Cities aren’t normally associated with oases of tranquility but if you’ve ever enjoyed the idyllic beauty of the Tuileries Garden in Paris or the sense of metropolitan isolation offered by the Phoenix Park in Dublin, you will be ready for the treat that lies in store at Belvoir Park in Belfast.
It’s less that three miles from centre of Belfast to the gates of Belvoir Park, the Lagan Valley and the Belvoir Park Forest. That means it’s no more than a 10 minute drive down the famous Ormeau Road to a club, which was founded in 1927 and hosted the Irish Open in 1949 and 1953.
The beauty of Belvoir, as it is fondly called, is not just that it is a stunningly beautiful parkland course set on 136 acres of mature woodland or that it was designed by the great Henry Shapland “Harry” Colt but it situated in the heart of the city.
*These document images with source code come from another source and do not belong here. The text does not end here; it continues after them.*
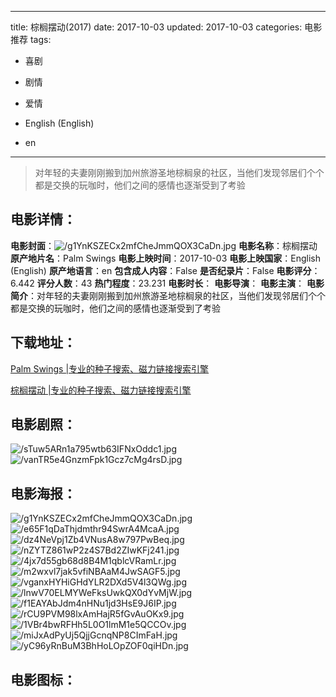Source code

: 
---
title: 棕榈摆动(2017)
date: 2017-10-03
updated: 2017-10-03
categories: 电影推荐
tags:
- 喜剧
- 剧情
- 爱情

- English (English)
- en
---


> 对年轻的夫妻刚刚搬到加州旅游圣地棕榈泉的社区，当他们发现邻居们个个都是交换的玩咖时，他们之间的感情也逐渐受到了考验

## **电影详情**：

**电影封面**：<img src="https://image.tmdb.org/t/p/w200/g1YnKSZECx2mfCheJmmQOX3CaDn.jpg" alt="/g1YnKSZECx2mfCheJmmQOX3CaDn.jpg" title="/g1YnKSZECx2mfCheJmmQOX3CaDn.jpg">
**电影名称**：棕榈摆动
**原产地片名**：Palm Swings
**电影上映时间**：2017-10-03
**电影上映国家**：English (English)
**原产地语言**：en
**包含成人内容**：False
**是否纪录片**：False
**电影评分**：6.442
**评分人数**：43
**热门程度**：23.231
**电影时长**：
**电影导演**：
**电影主演**：
**电影简介**：对年轻的夫妻刚刚搬到加州旅游圣地棕榈泉的社区，当他们发现邻居们个个都是交换的玩咖时，他们之间的感情也逐渐受到了考验

## **下载地址**：
[Palm Swings |专业的种子搜索、磁力链接搜索引擎](https://movie.amd794.com:2083/?search=Palm%20Swings&ordering=&mode=match_phrase&page_size=10&page=1)

[棕榈摆动 |专业的种子搜索、磁力链接搜索引擎](https://movie.amd794.com:2083/?search=%E6%A3%95%E6%A6%88%E6%91%86%E5%8A%A8&ordering=&mode=match_phrase&page_size=10&page=1)
 

## **电影剧照**：
<img src="https://image.tmdb.org/t/p/original/sTuw5ARn1a795wtb63IFNxOddc1.jpg" alt="/sTuw5ARn1a795wtb63IFNxOddc1.jpg" title="/sTuw5ARn1a795wtb63IFNxOddc1.jpg"><img src="https://image.tmdb.org/t/p/original/vanTR5e4GnzmFpk1Gcz7cMg4rsD.jpg" alt="/vanTR5e4GnzmFpk1Gcz7cMg4rsD.jpg" title="/vanTR5e4GnzmFpk1Gcz7cMg4rsD.jpg">

## **电影海报**：
<img src="https://image.tmdb.org/t/p/original/g1YnKSZECx2mfCheJmmQOX3CaDn.jpg" alt="/g1YnKSZECx2mfCheJmmQOX3CaDn.jpg" title="/g1YnKSZECx2mfCheJmmQOX3CaDn.jpg"><img src="https://image.tmdb.org/t/p/original/e65F1qDaThjdmthr94SwrA4McaA.jpg" alt="/e65F1qDaThjdmthr94SwrA4McaA.jpg" title="/e65F1qDaThjdmthr94SwrA4McaA.jpg"><img src="https://image.tmdb.org/t/p/original/dz4NeVpj1Zb4VNusA8w797PwBeq.jpg" alt="/dz4NeVpj1Zb4VNusA8w797PwBeq.jpg" title="/dz4NeVpj1Zb4VNusA8w797PwBeq.jpg"><img src="https://image.tmdb.org/t/p/original/nZYTZ861wP2z4S7Bd2ZIwKFj241.jpg" alt="/nZYTZ861wP2z4S7Bd2ZIwKFj241.jpg" title="/nZYTZ861wP2z4S7Bd2ZIwKFj241.jpg"><img src="https://image.tmdb.org/t/p/original/4jx7d55gb68d8B4M1qblcVRamLr.jpg" alt="/4jx7d55gb68d8B4M1qblcVRamLr.jpg" title="/4jx7d55gb68d8B4M1qblcVRamLr.jpg"><img src="https://image.tmdb.org/t/p/original/m2wxvl7jak5vfiNBAaM4JwSAGF5.jpg" alt="/m2wxvl7jak5vfiNBAaM4JwSAGF5.jpg" title="/m2wxvl7jak5vfiNBAaM4JwSAGF5.jpg"><img src="https://image.tmdb.org/t/p/original/vganxHYHiGHdYLR2DXd5V4l3QWg.jpg" alt="/vganxHYHiGHdYLR2DXd5V4l3QWg.jpg" title="/vganxHYHiGHdYLR2DXd5V4l3QWg.jpg"><img src="https://image.tmdb.org/t/p/original/lnwV70ELMYWeFksUwkQX0dYvMjW.jpg" alt="/lnwV70ELMYWeFksUwkQX0dYvMjW.jpg" title="/lnwV70ELMYWeFksUwkQX0dYvMjW.jpg"><img src="https://image.tmdb.org/t/p/original/f1EAYAbJdm4nHNu1jd3HsE9J6IP.jpg" alt="/f1EAYAbJdm4nHNu1jd3HsE9J6IP.jpg" title="/f1EAYAbJdm4nHNu1jd3HsE9J6IP.jpg"><img src="https://image.tmdb.org/t/p/original/rCU9PVM98lxAmHajR5fGvAuOKx9.jpg" alt="/rCU9PVM98lxAmHajR5fGvAuOKx9.jpg" title="/rCU9PVM98lxAmHajR5fGvAuOKx9.jpg"><img src="https://image.tmdb.org/t/p/original/1VBr4bwRFHh5L0O1lmM1e5QCCOv.jpg" alt="/1VBr4bwRFHh5L0O1lmM1e5QCCOv.jpg" title="/1VBr4bwRFHh5L0O1lmM1e5QCCOv.jpg"><img src="https://image.tmdb.org/t/p/original/miJxAdPyUj5QjjGcnqNP8CImFaH.jpg" alt="/miJxAdPyUj5QjjGcnqNP8CImFaH.jpg" title="/miJxAdPyUj5QjjGcnqNP8CImFaH.jpg"><img src="https://image.tmdb.org/t/p/original/yC96yRnBuM3BhHoLOpZOF0qiHDn.jpg" alt="/yC96yRnBuM3BhHoLOpZOF0qiHDn.jpg" title="/yC96yRnBuM3BhHoLOpZOF0qiHDn.jpg">

## **电影图标**：

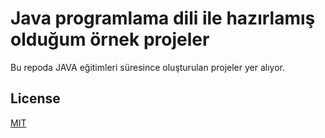 # Java programlama dili ile hazırlamış olduğum örnek projeler

Bu repoda JAVA eğitimleri süresince oluşturulan projeler yer alıyor.

## License
[MIT](https://choosealicense.com/licenses/mit/)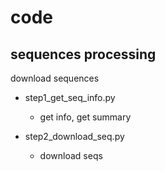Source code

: # code


## sequences processing
download  sequences
- step1_get_seq_info.py
  - get info, get summary

- step2_download_seq.py
  - download seqs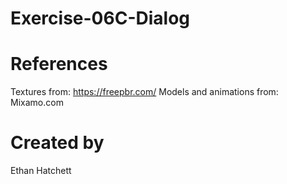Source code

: # Exercise-06C-Dialog

# References

Textures from: https://freepbr.com/
Models and animations from: Mixamo.com

# Created by 
Ethan Hatchett
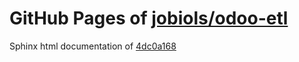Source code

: GitHub Pages of [jobiols/odoo-etl](https://github.com/jobiols/odoo-etl.git)
===
Sphinx html documentation of [4dc0a168](https://github.com/jobiols/odoo-etl/tree/4dc0a168f91b22d0c972417fd2e36cf5d2256db2)
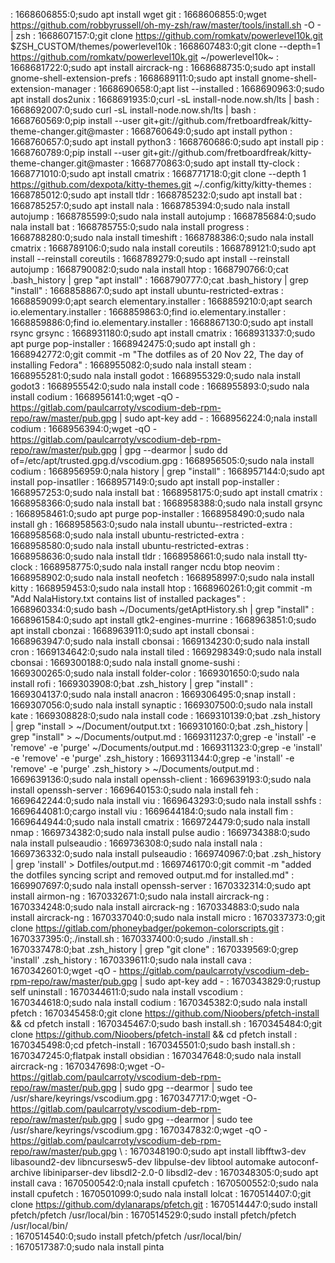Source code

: : 1668606855:0;sudo apt install wget git
: 1668606855:0;wget https://github.com/robbyrussell/oh-my-zsh/raw/master/tools/install.sh -O - | zsh
: 1668607157:0;git clone https://github.com/romkatv/powerlevel10k.git $ZSH_CUSTOM/themes/powerlevel10k
: 1668607483:0;git clone --depth=1 https://github.com/romkatv/powerlevel10k.git ~/powerlevel10k~
: 1668681722:0;sudo apt install aircrack-ng
: 1668688735:0;sudo apt install gnome-shell-extension-prefs
: 1668689111:0;sudo apt install gnome-shell-extension-manager
: 1668690658:0;apt list --installed
: 1668690963:0;sudo apt install dos2unix
: 1668691935:0;curl -sL install-node.now.sh/lts | bash
: 1668692007:0;sudo curl -sL install-node.now.sh/lts | bash
: 1668760569:0;pip install --user git+git://github.com/fretboardfreak/kitty-theme-changer.git@master
: 1668760649:0;sudo apt install python
: 1668760657:0;sudo apt install python3
: 1668760686:0;sudo apt install pip
: 1668760789:0;pip install --user git+git://github.com/fretboardfreak/kitty-theme-changer.git@master
: 1668770863:0;sudo apt install tty-clock
: 1668771010:0;sudo apt install cmatrix
: 1668771718:0;git clone --depth 1 https://github.com/dexpota/kitty-themes.git ~/.config/kitty/kitty-themes
: 1668785012:0;sudo apt install tldr
: 1668785232:0;sudo apt install bat
: 1668785257:0;sudo apt install nala
: 1668785394:0;sudo nala install autojump
: 1668785599:0;sudo nala install autojump
: 1668785684:0;sudo nala install bat
: 1668785755:0;sudo nala install progress
: 1668788280:0;sudo nala install timeshift
: 1668788386:0;sudo nala install cmatrix
: 1668789106:0;sudo nala install coreutils
: 1668789121:0;sudo apt install --reinstall  coreutils
: 1668789279:0;sudo apt install --reinstall autojump
: 1668790082:0;sudo nala install htop
: 1668790766:0;cat .bash_history | grep "apt install"
: 1668790777:0;cat .bash_history | grep "install"
: 1668858867:0;sudo apt install ubuntu-restricted-extras
: 1668859099:0;apt search elementary.installer
: 1668859210:0;apt search io.elementary.installer
: 1668859863:0;find io.elementary.installer
: 1668859886:0;find io.elementary.installer
: 1668867130:0;sudo apt install rsync grsync
: 1668931180:0;sudo apt install cmatrix
: 1668931337:0;sudo apt purge pop-installer
: 1668942475:0;sudo apt install gh
: 1668942772:0;git commit -m "The dotfiles as of 20 Nov 22, The day of installing Fedora"
: 1668955082:0;sudo nala install steam
: 1668955281:0;sudo nala install godot
: 1668955329:0;sudo nala install godot3
: 1668955542:0;sudo nala install code
: 1668955893:0;sudo nala install codium
: 1668956141:0;wget -qO - https://gitlab.com/paulcarroty/vscodium-deb-rpm-repo/raw/master/pub.gpg | sudo apt-key add -
: 1668956224:0;nala install codium
: 1668956394:0;wget -qO - https://gitlab.com/paulcarroty/vscodium-deb-rpm-repo/raw/master/pub.gpg | gpg --dearmor | sudo dd of=/etc/apt/trusted.gpg.d/vscodium.gpg
: 1668956505:0;sudo nala install codium
: 1668956959:0;nala history | grep "install"
: 1668957144:0;sudo apt install pop-insatller
: 1668957149:0;sudo apt install pop-installer
: 1668957253:0;sudo nala install bat
: 1668958175:0;sudo apt install cmatrix
: 1668958366:0;sudo nala install bat
: 1668958388:0;sudo nala install grsync
: 1668958461:0;sudo apt purge pop-installer
: 1668958490:0;sudo nala install gh
: 1668958563:0;sudo nala install ubuntu--restricted-extra
: 1668958568:0;sudo nala install ubuntu-restricted-extra
: 1668958580:0;sudo nala install ubuntu-restricted-extras
: 1668958636:0;sudo nala install tldr
: 1668958661:0;sudo nala install tty-clock
: 1668958775:0;sudo nala install ranger ncdu btop neovim
: 1668958902:0;sudo nala install neofetch
: 1668958997:0;sudo nala install kitty
: 1668959453:0;sudo nala install htop
: 1668960261:0;git commit -m "Add NalaHistory.txt contains list of installed packages" 
: 1668960334:0;sudo bash ~/Documents/getAptHistory.sh | grep "install"
: 1668961584:0;sudo apt install gtk2-engines-murrine
: 1668963851:0;sudo apt install cbonzai
: 1668963911:0;sudo apt install cbonsai
: 1668963947:0;sudo nala install cbonsai
: 1669134230:0;sudo nala install cron
: 1669134642:0;sudo nala install tiled
: 1669298349:0;sudo nala install cbonsai
: 1669300188:0;sudo nala install gnome-sushi
: 1669300265:0;sudo nala install folder-color
: 1669301650:0;sudo nala install rofi
: 1669303908:0;bat .zsh_history | grep "install"
: 1669304137:0;sudo nala install anacron
: 1669306495:0;snap install
: 1669307056:0;sudo nala install synaptic
: 1669307500:0;sudo nala install kate
: 1669308828:0;sudo nala install code
: 1669310139:0;bat .zsh_history | grep "install > ~/Document/output.txt
: 1669310160:0;bat .zsh_history | grep "install" > ~/Documents/output.md
: 1669311237:0;grep -e 'install' -e 'remove' -e 'purge' ~/Documents/output.md
: 1669311323:0;grep -e 'install' -e 'remove' -e 'purge' .zsh_history
: 1669311344:0;grep -e 'install' -e 'remove' -e 'purge' .zsh_history > ~/Documents/output.md
: 1669639136:0;sudo nala install openssh-client
: 1669639193:0;sudo nala install openssh-server
: 1669640153:0;sudo nala install feh
: 1669642244:0;sudo nala install viu
: 1669643293:0;sudo nala install sshfs
: 1669644081:0;cargo install viu
: 1669644184:0;sudo nala install fim
: 1669644944:0;sudo nala install cmatrix
: 1669724479:0;sudo nala install nmap
: 1669734382:0;sudo nala install pulse audio
: 1669734388:0;sudo nala install pulseaudio
: 1669736308:0;sudo nala install nala 
: 1669736332:0;sudo nala install pulseaudio
: 1669740967:0;bat .zsh_history | grep 'install' > Dotfiles/output.md
: 1669746170:0;git commit -m "added the dotfiles syncing script and removed output.md for installed.md"
: 1669907697:0;sudo nala install openssh-server
: 1670332314:0;sudo apt install airmon-ng
: 1670332671:0;sudo nala install aircrack-ng
: 1670334248:0;sudo nala install aircrack-ng
: 1670334883:0;sudo nala install aircrack-ng
: 1670337040:0;sudo nala install micro
: 1670337373:0;git clone https://gitlab.com/phoneybadger/pokemon-colorscripts.git
: 1670337395:0;./install.sh 
: 1670337400:0;sudo ./install.sh
: 1670337478:0;bat .zsh_history | grep "git clone"
: 1670339569:0;grep 'install' .zsh_history
: 1670339611:0;sudo nala install cava
: 1670342601:0;wget -qO - https://gitlab.com/paulcarroty/vscodium-deb-rpm-repo/raw/master/pub.gpg | sudo apt-key add -
: 1670343829:0;rustup self uninstall
: 1670344611:0;sudo nala install vscodium
: 1670344618:0;sudo nala install codium
: 1670345382:0;sudo nala install pfetch
: 1670345458:0;git clone https://github.com/Nioobers/pfetch-install && cd pfetch install
: 1670345467:0;sudo bash install.sh
: 1670345484:0;git clone https://github.com/Nioobers/pfetch-install && cd pfetch install
: 1670345498:0;cd pfetch-install
: 1670345501:0;sudo bash install.sh
: 1670347245:0;flatpak install obsidian
: 1670347648:0;sudo nala install aircrack-ng
: 1670347698:0;wget -O- https://gitlab.com/paulcarroty/vscodium-deb-rpm-repo/raw/master/pub.gpg | sudo gpg --dearmor | sudo tee /usr/share/keyrings/vscodium.gpg
: 1670347717:0;wget -O- https://gitlab.com/paulcarroty/vscodium-deb-rpm-repo/raw/master/pub.gpg | sudo gpg --dearmor | sudo tee /usr/share/keyrings/vscodium.gpg
: 1670347832:0;wget -qO - https://gitlab.com/paulcarroty/vscodium-deb-rpm-repo/raw/master/pub.gpg \\
: 1670348190:0;sudo apt install libfftw3-dev libasound2-dev libncursesw5-dev libpulse-dev libtool automake autoconf-archive libiniparser-dev libsdl2-2.0-0 libsdl2-dev
: 1670348305:0;sudo apt install cava
: 1670500542:0;nala install cpufetch
: 1670500552:0;sudo nala install cpufetch
: 1670501099:0;sudo nala install lolcat
: 1670514407:0;git clone https://github.com/dylanaraps/pfetch.git
: 1670514447:0;sudo install pfetch/pfetch /usr/local/bin
: 1670514529:0;sudo install pfetch/pfetch /usr/local/bin/\
: 1670514540:0;sudo install pfetch/pfetch /usr/local/bin/\
: 1670517387:0;sudo nala install pinta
It’s little wonder that Belvoir Park is one of the few Irish venues to have host Irish Open, Irish Professional Championship and the Irish Amateur Close — a distinction it shares with such revered Irish clubs as Royal Dublin, Cork, Portmarnock, Ballybunion, Woodbrook and Royal County Down.
The list of proud members is too long to mention here but suffice to say that the genial club manager, Mr Jim Cullen, was bursting with pride as he showed me the magnificent, panoramic view from the modern clubhouse.
While we have seen whales frolicking in the ocean off the coast of Co Kerry and the sun setting on the dunes of Portrush, it’s worth dropping in to Belvoir Park just to drink in the spectacular vista from the clubhouse.
If there is an Irish club with a more spectacular view of a cityscape — and I include Royal Dublin and Stackstown in this list — I have yet to see it.
Set high above the tree-lined course, the open plan club restaurant featuring a huge, curving window and balcony that has been christened “The View.”
An informal yet stylising elegant place to enjoy lunch, dinner or a quiet drink after tour round, the view of Belfast from Cave Hill and the Divis and Black Mountains to the massive Harland and Wolff gantry cranes away to the east is something to behold.
The golf course can also take your breath away, not because there are a couple of testing little climbs — they’re nothing for a player in reasonable golfing shape — but because the holes are so wonderfully framed by the trees.
It wasn’t always this way, mind you. When Colt planned the course, he felt it was possible to make one that would “afford and excellent test” and at the same time “give the maximum pleasure to all players.”
It got out just after the ladies but there was golfers off all shapes and sizes swinging away as I made my way around on a glorious autumn day — pairs of old timers who seemed to zip through the holes with incredible rapidity; small groups of highly competitive looking women golfers who were far more skillful than I could ever hope to be; and nattily dressed three balls of younger professional types who’d snuck out of the office for a Friday afternoon treat.
And treat it is, especially from the medal tees I was foolish enough to try.
At 6,685 yards from the blues and 6,474 yards from the whites, Belvoir Park is a true championship challenge where you are required to strike the ball very well indeed to stay on pristine fairways and out of the many species of trees.
A 16th century demesne, once the property of Robert Bateson MP, it was traditional for guests to be invited to Belvoir Park for the shooting with rabbit, hare, quail and duck.
I came across more rabbits in the woods that eagles and birdies on the greens but while I had few successes — my Sunday best five-wood to the tough fourth t made the sanctuary off the putting surface only to trickle off the false front, 20 yards down the fairway — every hole was a thrill.
The par-three fourth, which measures close to 190 yards from the medal tees, is not for the faint-hearted with its myriad Colt bunkers.
As for the index one 12th, a muscular par four that sweeps right to left over a billowing fairway to an elevated green, anyone who makes their four here deserves champagne in the clubhouse afterwards
Sanctuary stands there on top of a hill on the outskirts of what is still the small village of Newtownbreda.
It calls to you home as you take on the fearsome last three holes — the wonderful par three 16th where Eric Brown made two en route to Irish Open glory — the tough 17th with its elevated green and the left to right curve of the 18th where the spire of the local church is a good line off the tee.
The finishing hole sets up for the right hander who fades. In my case, I wasn’t so much fading as flagging badly but the thought of a restorative drink and some good local company in “The View” kept me going right to the end of a magical parkland journey.